**EXERCISE DIRECTIONS**
For the listing underneath, give the count of lines containing the string "scale" and nothing further.

----

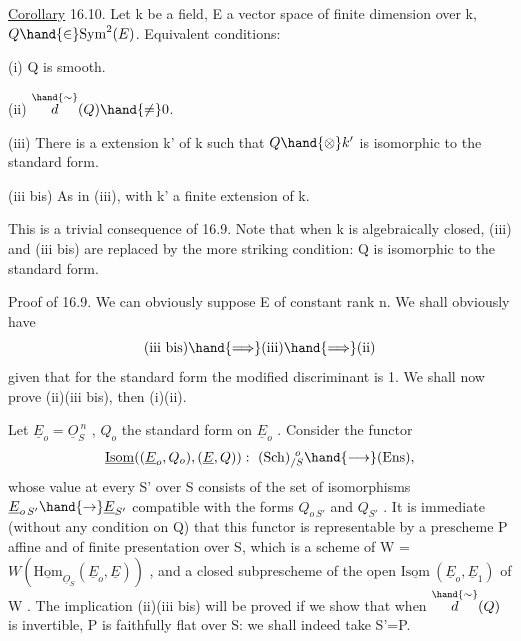 \uline{Corollary} 16.10. Let k be a field, E a vector space of finite dimension
over k, $Q \hand{\in} \mathrm{Sym}^2(E)$. Equivalent conditions:

(i) Q is smooth.

(ii) $\overset{\hand{\sim}}{d}(Q) \hand{\neq} 0$.

(iii) There is a  extension k' of k such that $Q\hand{\otimes} k'$ is
isomorphic to the standard form.

(iii bis) As in (iii), with k' a finite extension of k.

This is a trivial consequence of 16.9. Note that when k is
algebraically closed, (iii) and (iii bis) are replaced by the
more striking condition: Q is isomorphic to the standard form.

Proof of 16.9. We  can obviously
suppose E of constant rank n. We shall obviously have
\[ \text{(iii bis)} \hand{\Longrightarrow} \text{(iii)} \hand{\Longrightarrow} \text{(ii)} \]
given that for the standard form the modified discriminant is 1.
We shall now prove (ii)\hand{$\Longrightarrow$}(iii bis), then (i)\hand{$\Longleftrightarrow$}(ii).

Let $\underline{E}_o = \underline{O}_S^{\ n}$ , $Q_o$ the standard form on $\underline{E}_o$ . Consider the
functor
\[ \underline{\mathrm{Isom}}( (\underline{E}_o,Q_o),(\underline{E},Q)) :\ (\mathrm{Sch})_{/S}^{\ o} \hand{\longrightarrow} (\mathrm{Ens}) , \]
whose value at every S' over S consists of the set of isomorphisms
$\underline{E}_{o\,S'} \hand{\to} \underline{E}_{S'}$ compatible with the forms $Q_{o\,S'}$ and $Q_{S'}$ . It is immediate
(without any condition on  Q) that this functor is representable by a prescheme
P affine and of finite presentation over S, which is a scheme of W =
$W(\underline{\mathrm{Hom}}_{\underline{O}_S}(\underline{E}_o,\underline{E}))$ , and a closed subprescheme of  the open
$\underline{\mathrm{Isom}}\ (\underline{E}_o,\underline{E}_1)$ of W \hand{/}. The implication (ii)\hand{$\Longrightarrow$}(iii bis) will be proved if
we show that when $\overset{\hand{\sim}}{d}(Q)$ is invertible, P is faithfully flat
over S: we shall indeed take S'=P.


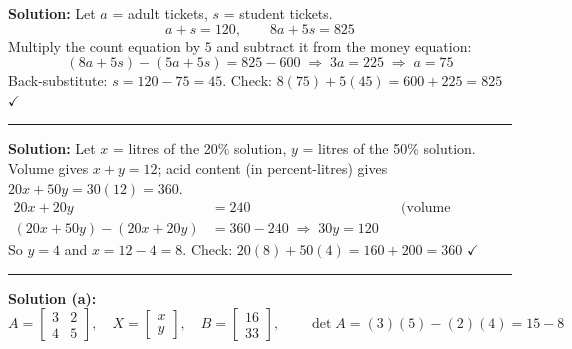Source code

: \documentclass[12pt]{article}
\begin{document}




\textbf{Solution:} Let $a$ = adult tickets, $s$ = student tickets.
\[ a + s = 120, \qquad 8a + 5s = 825 \]
Multiply the count equation by $5$ and subtract it from the money equation:
\[ (8a + 5s) - (5a + 5s) = 825 - 600 \;\Longrightarrow\; 3a = 225 \;\Longrightarrow\; a = 75 \]
Back-substitute: $s = 120 - 75 = 45$. Check: $8(75) + 5(45) = 600 + 225 = 825$ $\checkmark$

\vspace{0.2cm}\noindent\rule{\linewidth}{0.2pt}


\textbf{Solution:} Let $x$ = litres of the 20\% solution, $y$ = litres of the 50\% solution.
Volume gives $x + y = 12$; acid content (in percent-litres) gives $20x + 50y = 30(12) = 360$.
\begin{align*}
  20x + 20y &= 240 && \text{(volume equation, times 20)}\\
  (20x + 50y) - (20x + 20y) &= 360 - 240 \;\Longrightarrow\; 30y = 120
\end{align*}
So $y = 4$ and $x = 12 - 4 = 8$. Check: $20(8) + 50(4) = 160 + 200 = 360$ $\checkmark$

\vspace{0.2cm}\noindent\rule{\linewidth}{0.2pt}


\textbf{Solution (a):}
\[
A = \begin{bmatrix} 3 & 2 \\ 4 & 5 \end{bmatrix}, \quad
X = \begin{bmatrix} x \\ y \end{bmatrix}, \quad
B = \begin{bmatrix} 16 \\ 33 \end{bmatrix}, \qquad
\det A = (3)(5) - (2)(4) = 15 - 8
\]
\end{document}
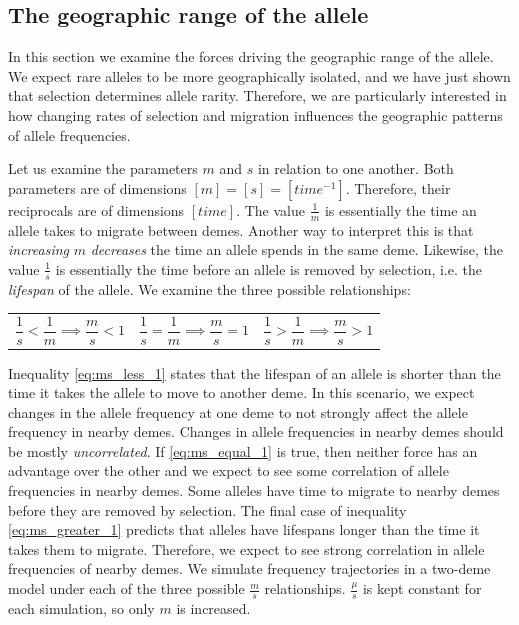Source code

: \newpage
\subsection{The geographic range of the allele}
In this section we examine the forces driving the geographic range of the allele. We expect rare alleles to be more geographically isolated, and we have just shown that selection determines allele rarity. Therefore, we are particularly interested in how changing rates of selection and migration influences the geographic patterns of allele frequencies. 


Let us examine the parameters $m$ and $s$ in relation to one another. Both parameters are of dimensions $[m] = [s] = [time^{-1}]$. Therefore, their reciprocals are of dimensions $[time]$. The value $\frac{1}{m}$ is essentially the time an allele takes to migrate between demes. Another way to interpret this is that \textit{increasing} $m$ \textit{decreases} the time an allele spends in the same deme. Likewise, the value $\frac{1}{s}$ is essentially the time before an allele is removed by selection, i.e. the \textit{lifespan} of the allele. We examine the three possible relationships:

\noindent\begin{tabularx}{\textwidth}{@{}XXX@{}}
  \begin{equation} 
           \frac{1}{s} < \frac{1}{m}
    \implies \frac{m}{s} < 1 
    \label{eq:ms_less_1}
  \end{equation} &
  \begin{equation}
           \frac{1}{s} = \frac{1}{m}
    \implies \frac{m}{s} = 1 
    \label{eq:ms_equal_1}
  \end{equation} &
  \begin{equation}
           \frac{1}{s} > \frac{1}{m}
    \implies \frac{m}{s} > 1 
    \label{eq:ms_greater_1}
  \end{equation}
\end{tabularx}

Inequality \ref{eq:ms_less_1} states that the lifespan of an allele is shorter than the time it takes the allele to move to another deme. In this scenario, we expect changes in the allele frequency at one deme to not strongly affect the allele frequency in nearby demes. Changes in allele frequencies in nearby demes should be mostly \textit{uncorrelated}. If \ref{eq:ms_equal_1} is true, then neither force has an advantage over the other and we expect to see some correlation of allele frequencies in nearby demes. Some alleles have time to migrate to nearby demes before they are removed by selection. The final case of inequality \ref{eq:ms_greater_1} predicts that alleles have lifespans longer than the time it takes them to migrate. Therefore, we expect to see strong correlation in allele frequencies of nearby demes. We simulate frequency trajectories in a two-deme model under each of the three possible $\frac{m}{s}$ relationships. $\frac{\mu}{s}$ is kept constant for each simulation, so only $m$ is increased.


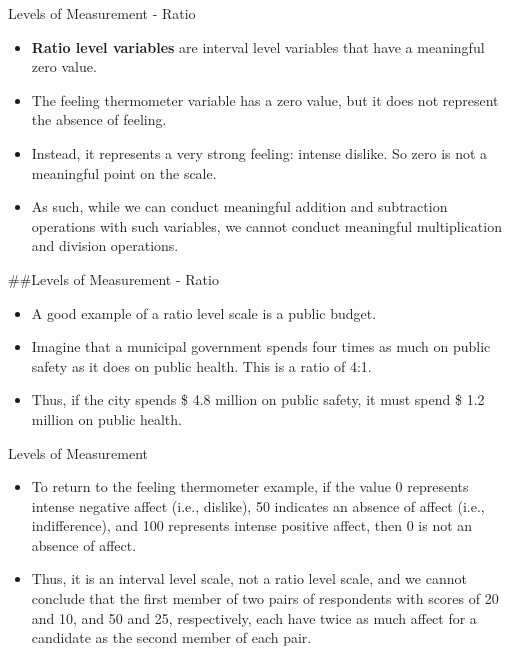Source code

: \documentclass[
  ignorenonframetext,
]{beamer}
\begin{document}
\begin{frame}{Levels of Measurement - Ratio}
\protect\hypertarget{levels-of-measurement---ratio}{}

\begin{itemize}
\item
  \textbf{Ratio level variables} are interval level variables that have
  a meaningful zero value.
\item
  The feeling thermometer variable has a zero value, but it does not
  represent the absence of feeling.
\item
  Instead, it represents a very strong feeling: intense dislike. So zero
  is not a meaningful point on the scale.
\item
  As such, while we can conduct meaningful addition and subtraction
  operations with such variables, we cannot conduct meaningful
  multiplication and division operations.
\end{itemize}

\#\#Levels of Measurement - Ratio

\begin{itemize}
\item
  A good example of a ratio level scale is a public budget.
\item
  Imagine that a municipal government spends four times as much on
  public safety as it does on public health. This is a ratio of 4:1.
\item
  Thus, if the city spends \$ 4.8 million on public safety, it must
  spend \$ 1.2 million on public health.
\end{itemize}

\end{frame}

\begin{frame}{Levels of Measurement}
\protect\hypertarget{levels-of-measurement-1}{}

\begin{itemize}
\item
  To return to the feeling thermometer example, if the value 0
  represents intense negative affect (i.e., dislike), 50 indicates an
  absence of affect (i.e., indifference), and 100 represents intense
  positive affect, then 0 is not an absence of affect.
\item
  Thus, it is an interval level scale, not a ratio level scale, and we
  cannot conclude that the first member of two pairs of respondents with
  scores of 20 and 10, and 50 and 25, respectively, each have twice as
  much affect for a candidate as the second member of each pair.
\end{itemize}

\end{frame}
\end{document}
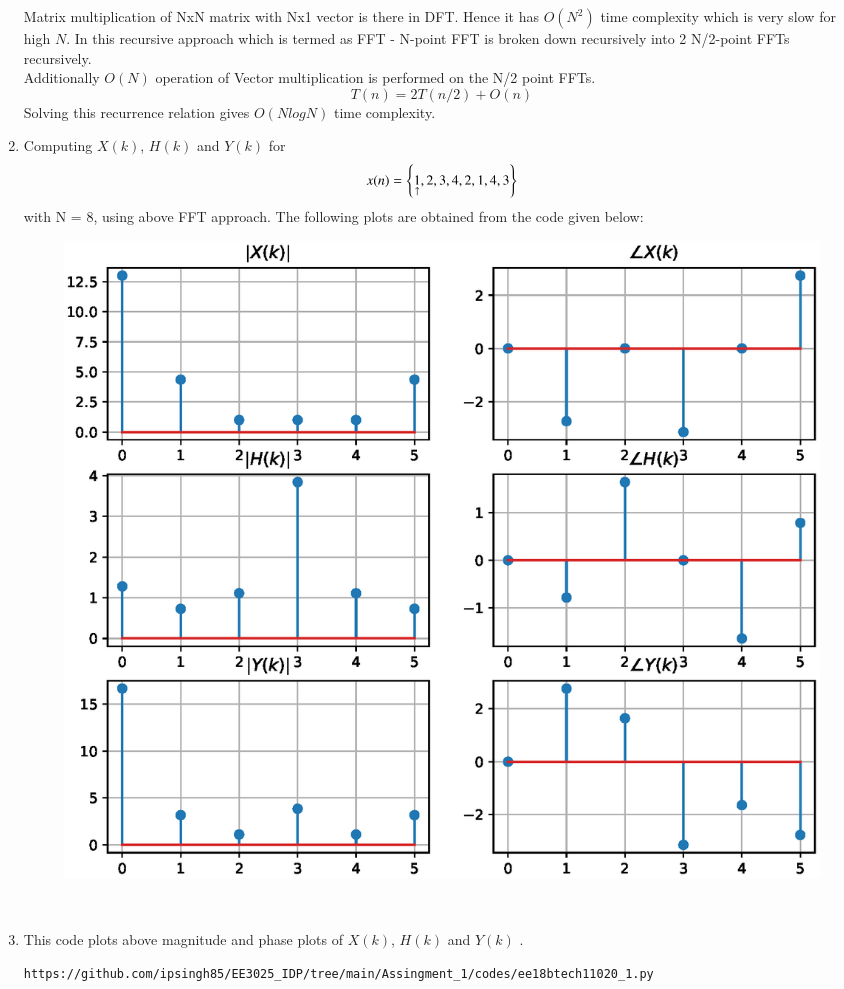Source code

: \documentclass[journal,12pt,twocolumn]{IEEEtran}
\renewcommand\thesection{\arabic{section}}
\begin{document}
\begin{enumerate}[label=\thesection.\arabic*.,ref=\thesection.\theenumi]
Matrix multiplication of NxN matrix with Nx1 vector is there in DFT.
Hence it has $O(N^2)$ time complexity which is very slow for high $N$.
\newline
In this recursive approach which is termed as FFT - N-point FFT is broken down recursively into 2 N/2-point FFTs recursively.\\
Additionally $O(N)$ operation of Vector multiplication is performed on the N/2 point FFTs.
\begin{equation}
T(n) = 2T(n/2) + O(n)
\end{equation}
Solving this recurrence relation gives $O(NlogN)$ time complexity.
\item Computing $X(k)$, $H(k)$ and $Y(k)$ for 
\begin{align}
x(n) = \left\{\underset{\uparrow}{1},2,3,4,2,1,4,3\right\}
\end{align}
with N = 8, using above FFT approach.
The following plots are obtained from the code given below:
\begin{figure}[!ht]
	\includegraphics[width=1.15\columnwidth]{./figs/Figure_1.eps}
\end{figure}
\\
\item This code plots above magnitude and phase plots of $X(k)$, $H(k)$ and $Y(k)$ .
\begin{lstlisting}
https://github.com/ipsingh85/EE3025_IDP/tree/main/Assingment_1/codes/ee18btech11020_1.py
\end{lstlisting}





\end{enumerate}
\end{document}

----

**WRITTEN RESPONSE**
3